For a moment the North had dared to hope that the end of the rebellion was in sight. As the Secretary of the Navy walked slowly across the White House lawn, the President overtook him. They stood talking at the turnstile gate. Mr. Welles would never forget Lincoln’s voice and face as he said that he had dreaded yet expected Lee’s escape. ‘And that, my God, is the last of this Army of the Potomac!’the President cried, in the first pain of his disappointment. ‘There is bad faith somewhere. . . . What does it mean, Mr. Welles? Great God! What does it mean?’
‘Your golden opportunity is gone,’ Mr. Lincoln wrote General Meade; but he did not send the letter. That conscientious soldier had been so offended by the criticisms of his delay that he had asked to be relieved of his command.

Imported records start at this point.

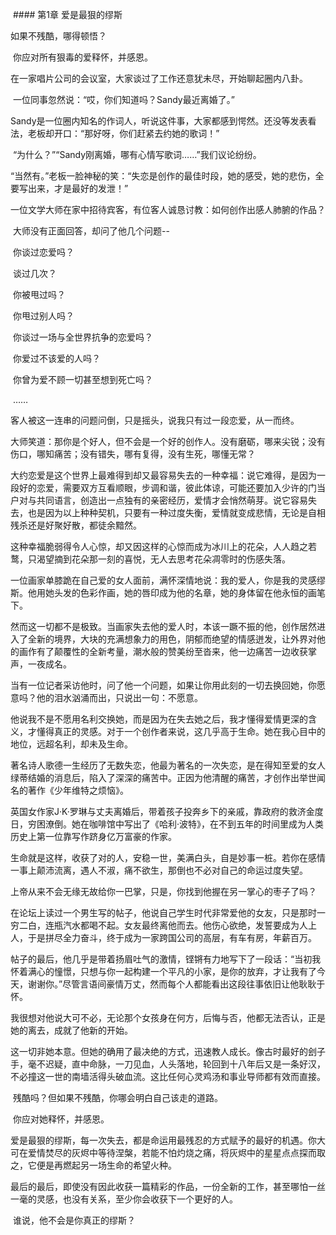 ​    #### 第1章 爱是最狠的缪斯

   如果不残酷，哪得顿悟？ 

​    你应对所有狠毒的爱释怀，并感恩。 

​    在一家唱片公司的会议室，大家谈过了工作还意犹未尽，开始聊起圈内八卦。

​    一位同事忽然说：“哎，你们知道吗？Sandy最近离婚了。” 

​    Sandy是一位圈内知名的作词人，听说这件事，大家都感到愕然。还没等发表看法，老板却开口：“那好呀，你们赶紧去约她的歌词！” 

​    “为什么？”“Sandy刚离婚，哪有心情写歌词……”我们议论纷纷。 

​    “当然有。”老板一脸神秘的笑：“失恋是创作的最佳时段，她的感受，她的悲伤，全要写出来，才是最好的发泄！” 

​    一位文学大师在家中招待宾客，有位客人诚恳讨教：如何创作出感人肺腑的作品？ 

​    大师没有正面回答，却问了他几个问题-- 

​    你谈过恋爱吗？ 

​    谈过几次？ 

​    你被甩过吗？ 

​    你甩过别人吗？ 

​    你谈过一场与全世界抗争的恋爱吗？ 

​    你爱过不该爱的人吗？ 

​    你曾为爱不顾一切甚至想到死亡吗？ 

​    …… 

​    客人被这一连串的问题问倒，只是摇头，说我只有过一段恋爱，从一而终。 

​    大师笑道：那你是个好人，但不会是一个好的创作人。没有磨砺，哪来尖锐；没有伤口，哪知痛苦；没有错失，哪有复得，没有生死，哪懂无常？ 

​    大约恋爱是这个世界上最难得到却又最容易失去的一种幸福：说它难得，是因为一段好的恋爱，需要双方互看顺眼，步调和谐，彼此体谅，可能还要加入少许的门当户对与共同语言，创造出一点独有的亲密经历，爱情才会悄然萌芽。说它容易失去，也是因为以上种种契机，只要有一种过度失衡，爱情就变成悲情，无论是自相残杀还是好聚好散，都徒余黯然。 

​    这种幸福脆弱得令人心惊，却又因这样的心惊而成为冰川上的花朵，人人趋之若鹜，只渴望摘到花朵那一刻的喜悦，无人去思考花朵凋零时的伤感失落。 

​    一位画家单膝跪在自己爱的女人面前，满怀深情地说：我的爱人，你是我的灵感缪斯。他用她头发的色彩作画，她的唇印成为他的名章，她的身体留在他永恒的画笔下。 

​    然而这一切都不是极致。当画家失去他的爱人时，本该一蹶不振的他，创作居然进入了全新的境界，大块的充满想象力的用色，阴郁而绝望的情感迸发，让外界对他的画作有了颠覆性的全新考量，潮水般的赞美纷至沓来，他一边痛苦一边收获掌声，一夜成名。 

​    当有一位记者采访他时，问了他一个问题，如果让你用此刻的一切去换回她，你愿意吗？他的泪水汹涌而出，只说出一句：不愿意。 

​    他说我不是不愿用名利交换她，而是因为在失去她之后，我才懂得爱情更深的含义，才懂得真正的灵感。对于一个创作者来说，这几乎高于生命。她在我心目中的地位，远超名利，却未及生命。 

​    著名诗人歌德一生经历了无数失恋，他最为著名的一次失恋，是在得知至爱的女人绿蒂结婚的消息后，陷入了深深的痛苦中。正因为他清醒的痛苦，才创作出举世闻名的著作《少年维特之烦恼》。 

​    英国女作家J·K·罗琳与丈夫离婚后，带着孩子投奔乡下的亲戚，靠政府的救济金度日，穷困潦倒。她在咖啡馆中写出了《哈利·波特》，在不到五年的时间里成为人类历史上第一位靠写作跻身亿万富豪的作家。 

​    生命就是这样，收获了对的人，安稳一世，美满白头，自是妙事一桩。若你在感情一事上颠沛流离，遇人不淑，痛不欲生，那倒也不必对自己的命运过度失望。 

​    上帝从来不会无缘无故给你一巴掌，只是，你找到他握在另一掌心的枣子了吗？ 

​    在论坛上读过一个男生写的帖子，他说自己学生时代非常爱他的女友，只是那时一穷二白，连瓶汽水都喝不起。女友最终离他而去。他伤心欲绝，发誓要成为人上人，于是拼尽全力奋斗，终于成为一家跨国公司的高层，有车有房，年薪百万。 

​    帖子的最后，他几乎是带着扬眉吐气的激情，铿锵有力地写下了一段话：“当初我怀着满心的憧憬，只想与你一起构建一个平凡的小家，是你的放弃，才让我有了今天，谢谢你。”尽管言语间豪情万丈，然而每个人都能看出这段往事依旧让他耿耿于怀。 

​    我很想对他说大可不必，无论那个女孩身在何方，后悔与否，他都无法否认，正是她的离去，成就了他新的开始。 

​    这一切非她本意。但她的确用了最决绝的方式，迅速教人成长。像古时最好的刽子手，毫不迟疑，直中命脉，一刀见血，人头落地，轮回到十八年后又是一条好汉，不必撞这一世的南墙活得头破血流。这比任何心灵鸡汤和事业导师都有效而直接。 

​    残酷吗？但如果不残酷，你哪会明白自己该走的道路。 

​    你应对她释怀，并感恩。 

​    爱是最狠的缪斯，每一次失去，都是命运用最残忍的方式赋予的最好的机遇。你大可在爱情焚尽的灰烬中等待涅槃，若能不怕灼烧之痛，将灰烬中的星星点点探而取之，它便是再燃起另一场生命的希望火种。 

​    最后的最后，即使没有因此收获一篇精彩的作品，一份全新的工作，甚至哪怕一丝一毫的灵感，也没有关系，至少你会收获下一个更好的人。 

​    谁说，他不会是你真正的缪斯？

His request was refused, but his achievement at Gettysburg had been permanently clouded by a dilatoriness that painfully recalled McClellan’s after Antietam.
The Union was not yet saved, either from the armies of the Confederacy or from those more insidious enemies who spread disaffection at home. But, in spite of Copperheads and peacemakers and narrow partisans, there was a growing confidence in the country. The Emancipation Proclamation was increasingly popular. The Army of the Potomac had an awakening loyalty to the administration, did not like to hear it censured. The relation of slavery to the war no longer seemed remote. It was coming to appear the hateful source of the division of the country and the wastage of men and money. Before the need of replenishing the depleted armies— the losses at Gettysburg had been over 23,000 men—the prejudice against enlisting Negroes faded. Late in the summer General Grant wrote the President that the arming of the Negro, with the emancipation of the slaves, was ‘the heaviest blow yet given the Confederacy.’
A disillusioned nation had lost its capacity for easy optimism; but it had learned to hold a grim and steadfast resolve. By the time that Mr. Lincoln journeyed up to Gettysburg in November, to read his short and simple speech over the vast graveyard of the battlefield, the Union was strong in the determination that, at whatever cost, white and black together would win this brothers’ war.